İstanbul deprem master planı
İstanbul bütününde deprem tehlikesi nedeniyle söz konusu olacak her türlü
riskin tanımlanmaya çalışıldığı Plan'da, risk yönetiminin nasıl yapılacağı
da ortaya konuluyor.
Kimi yüksek risk taşıyan bölgelerde eylem planları hazırlanarak ivedi müdahalelerin
yapılmasının da programlandığı Plan'da, buralarda toplu iyileştirme ve güçlendirme
çalışmalarının eşgüdüm altında ve yerel topluluğun katılımı ile yürütülmesi
hedefleniyor.
İstanbul'da mevcut durumun da incelendiği Plan'da, depremde yüksek risk
arz eden bölgeler de 2 kapsamda inceleniyor.
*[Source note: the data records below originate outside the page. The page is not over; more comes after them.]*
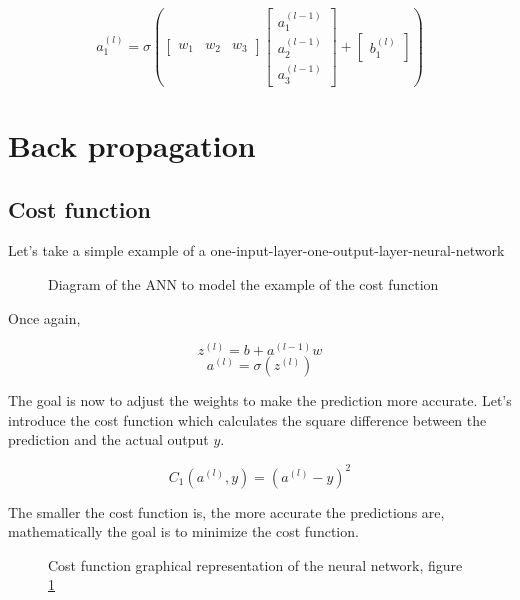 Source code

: \documentclass[]{report}
\begin{document}
\[a^{(l)}_1=\sigma\left(\begin{bmatrix}w_1 & w_2 & w_3\end{bmatrix}\begin{bmatrix}a^{(l-1)}_1 \\ a^{(l-1)}_2 \\ a^{(l-1)}_3\end{bmatrix}+\begin{bmatrix}b^{(l)}_1\end{bmatrix}\right)\]

\section{Back propagation}

\subsection{Cost function}

{Let's take a simple example of a one-input-layer-one-output-layer-neural-network}

\begin{figure}[H]
    \centering
    \begin{neuralnetwork}[height=2, nodespacing=15mm]
        \newcommand{\inputtext}[2]{$a^{(l-1)}$}
        \newcommand{\outputtext}[2]{$a^{(l)}$}
        \inputlayer[count=1, bias=false, text=\inputtext, title=Input layer]
        \outputlayer[count=1,  text=\outputtext, title=Output layer]
        \linklayers[title=Weight $w$]
    \end{neuralnetwork}
    \caption{Diagram of the ANN to model the example of the cost function}
    \label{fig:simplenn}
\end{figure}

{Once again,}

\[z^{(l)}=b+a^{(l-1)}w\]
\[a^{(l)}=\sigma\left(z^{(l)}\right)\]

{The goal is now to adjust the weights to make the prediction more accurate. Let's introduce the cost function which calculates the square difference between the prediction and the actual output $y$.}

\[C_1\left(a^{(l)},y\right)=\left(a^{(l)}-y\right)^2\]

{The smaller the cost function is, the more accurate the predictions are, mathematically the goal is to minimize the cost function.}

\begin{figure}[H]
    \centering
    \caption{Cost function graphical representation of the neural network, figure \ref{fig:simplenn}}
\end{figure}
\end{document}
Plan'da binaların deprem dayanımlarının incelenmesinin de "sokaktan
inceleme", "birinci kademeye oranla daha ayrıntılı inceleme ve değerlendirme"
ve "her tekil bina için ayrıntılı analiz" olmak üzere 3 aşamada
yapılması öngörülüyor.
Kat Mülkiyeti Kanunu'nda değişiklik yapılması gerektiğine işaret
edilen Plan'da, belediyenin ve vatandaşların öncelikli görevleri de sıralanıyor.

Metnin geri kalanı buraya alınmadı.